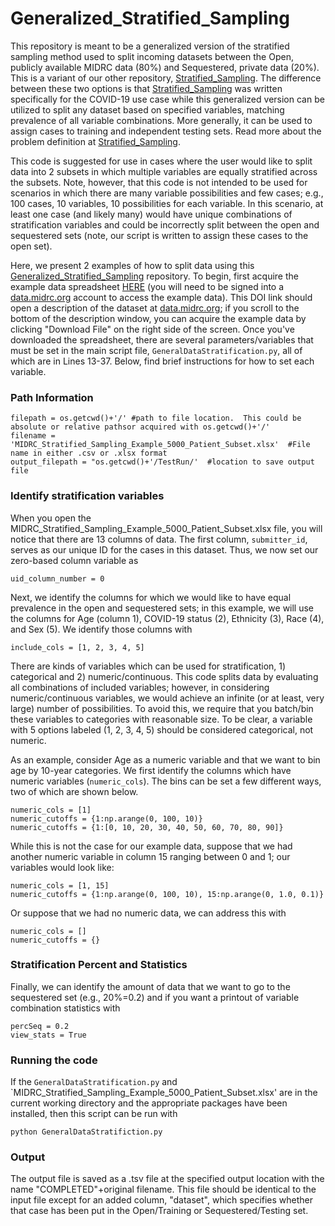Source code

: # Generalized_Stratified_Sampling

This repository is meant to be a generalized version of the stratified sampling method used to split incoming datasets between the Open, publicly available MIDRC data (80%) and Sequestered, private data (20%).  This is a variant of our other repository, [Stratified_Sampling](https://github.com/MIDRC/Stratified_Sampling).  The difference between these two options is that [Stratified_Sampling](https://github.com/MIDRC/Stratified_Sampling) was written specifically for the COVID-19 use case while this generalized version can be utilized to split any dataset based on specified variables, matching prevalence of all variable combinations.  More generally, it can be used to assign cases to training and independent testing sets.  Read more about the problem definition at [Stratified_Sampling](https://github.com/MIDRC/Stratified_Sampling).

This code is suggested for use in cases where the user would like to split data into 2 subsets in which multiple variables are equally stratified across the subsets.  Note, however, that this code is not intended to be used for scenarios in which there are many variable possibilities and few cases; e.g., 100 cases, 10 variables, 10 possibilities for each variable.  In this scenario, at least one case (and likely many) would have unique combinations of stratification variables and could be incorrectly split between the open and sequestered sets (note, our script is written to assign these cases to the open set).

Here, we present 2 examples of how to split data using this [Generalized_Stratified_Sampling](https://github.com/MIDRC/Generalized_Stratified_Sampling) repository.  To begin, first acquire the example data spreadsheet [HERE](https://doi.org/10.60701/P67C-YW55) (you will need to be signed into a [data.midrc.org](data.midrc.org) account to access the example data).  This DOI link should open a description of the dataset at [data.midrc.org](data.midrc.org); if you scroll to the bottom of the description window, you can acquire the example data by clicking "Download File" on the right side of the screen.  Once you've downloaded the spreadsheet, there are several parameters/variables that must be set in the main script file, `GeneralDataStratification.py`, all of which are in Lines 13-37.  Below, find brief instructions for how to set each variable.
### Path Information
```
filepath = os.getcwd()+'/' #path to file location.  This could be absolute or relative pathsor acquired with os.getcwd()+'/' 
filename = 'MIDRC_Stratified_Sampling_Example_5000_Patient_Subset.xlsx'  #File name in either .csv or .xlsx format
output_filepath = "os.getcwd()+'/TestRun/'  #location to save output file
```

### Identify stratification variables
When you open the MIDRC_Stratified_Sampling_Example_5000_Patient_Subset.xlsx file, you will notice that there are 13 columns of data.  The first column, `submitter_id`, serves as our unique ID for the cases in this dataset.  Thus, we now set our zero-based column variable as
```
uid_column_number = 0
```

Next, we identify the columns for which we would like to have equal prevalence in the open and sequestered sets; in this example, we will use the columns for Age (column 1), COVID-19 status (2), Ethnicity (3), Race (4), and Sex (5).  We identify those columns with 
```
include_cols = [1, 2, 3, 4, 5]
```

There are kinds of variables which can be used for stratification, 1) categorical and 2) numeric/continuous.  This code splits data by evaluating all combinations of included variables; however, in considering numeric/continuous variables, we would achieve an infinite (or at least, very large) number of possibilities.  To avoid this, we require that you batch/bin these variables to categories with reasonable size.  To be clear, a variable with 5 options labeled (1, 2, 3, 4, 5) should be considered categorical, not numeric.  

As an example, consider Age as a numeric variable and that we want to bin age by 10-year categories.  We first identify the columns which have numeric variables (`numeric_cols`).  The bins can be set a few different ways, two of which are shown below.
```
numeric_cols = [1]
numeric_cutoffs = {1:np.arange(0, 100, 10)}
numeric_cutoffs = {1:[0, 10, 20, 30, 40, 50, 60, 70, 80, 90]}
```

While this is not the case for our example data, suppose that we had another numeric variable in column 15 ranging between 0 and 1; our variables would look like:
```
numeric_cols = [1, 15]
numeric_cutoffs = {1:np.arange(0, 100, 10), 15:np.arange(0, 1.0, 0.1)}
```

Or suppose that we had no numeric data, we can address this with 
```
numeric_cols = []
numeric_cutoffs = {}
```

### Stratification Percent and Statistics
Finally, we can identify the amount of data that we want to go to the sequestered set (e.g., 20%=0.2) and if you want a printout of variable combination statistics with
```
percSeq = 0.2
view_stats = True
```

### Running the code
If the `GeneralDataStratification.py` and `MIDRC_Stratified_Sampling_Example_5000_Patient_Subset.xlsx' are in the current working directory and the appropriate packages have been installed, then this script can be run with 
```
python GeneralDataStratifiction.py
```

### Output
The output file is saved as a .tsv file at the specified output location with the name "COMPLETED"+original filename.  This file should be identical to the input file except for an added column, "dataset", which specifies whether that case has been put in the Open/Training or Sequestered/Testing set.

_ _ _

Which of the lines in the material carry the string "getcwd"? Pull them out.

» Response area
filepath = os.getcwd()+'/' #path to file location.  This could be absolute or relative pathsor acquired with os.getcwd()+'/' 
output_filepath = "os.getcwd()+'/TestRun/'  #location to save output file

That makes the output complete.